• Extracted data:
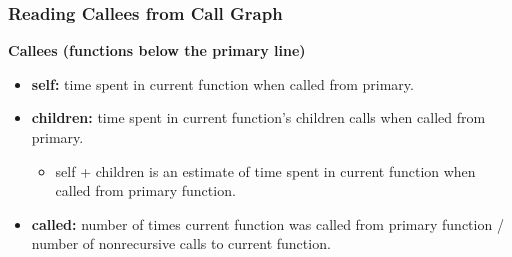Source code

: \documentclass[aspectratio=43]{beamer}
\newenvironment{changemargin}[1]{%
  \begin{list}{}{%
    \setlength{\topsep}{0pt}%
    \setlength{\leftmargin}{#1}%
    \setlength{\rightmargin}{1em}
    \setlength{\listparindent}{\parindent}%
    \setlength{\itemindent}{\parindent}%
    \setlength{\parsep}{\parskip}%
  }%
  \item[]}{\end{list}}
\begin{document}
\begin{frame}[fragile]
  \frametitle{Reading Callees from Call Graph}

  \begin{changemargin}{1cm}
  {\bf Callees (functions below the primary line)}
  \begin{itemize}  
    \item {\bf self:} time spent in current function when called from primary.
    \item {\bf children:} time spent in current function's children calls when
      called from primary.
      \begin{itemize}
        \item self + children is an estimate of time spent in current function
          when called from primary function.
      \end{itemize}
    \item {\bf called:} number of times current function was called from primary
      function / number of nonrecursive calls to current function.
  \end{itemize}
  \end{changemargin}
\end{frame}
\end{document}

• Activity:
The output is the records exactly as they read, with no pictures in it.

• Exercise output:
Source code

: \documentclass[aspectratio=43]{beamer}
\newenvironment{changemargin}[1]{%
  \begin{list}{}{%
    \setlength{\topsep}{0pt}%
    \setlength{\leftmargin}{#1}%
    \setlength{\rightmargin}{1em}
    \setlength{\listparindent}{\parindent}%
    \setlength{\itemindent}{\parindent}%
    \setlength{\parsep}{\parskip}%
  }%
  \item[]}{\end{list}}
\begin{document}
\begin{frame}[fragile]
  \frametitle{Reading Callees from Call Graph}

  \begin{changemargin}{1cm}
  {\bf Callees (functions below the primary line)}
  \begin{itemize}  
    \item {\bf self:} time spent in current function when called from primary.
    \item {\bf children:} time spent in current function's children calls when
      called from primary.
      \begin{itemize}
        \item self + children is an estimate of time spent in current function
          when called from primary function.
      \end{itemize}
    \item {\bf called:} number of times current function was called from primary
      function / number of nonrecursive calls to current function.
  \end{itemize}
  \end{changemargin}
\end{frame}
\end{document}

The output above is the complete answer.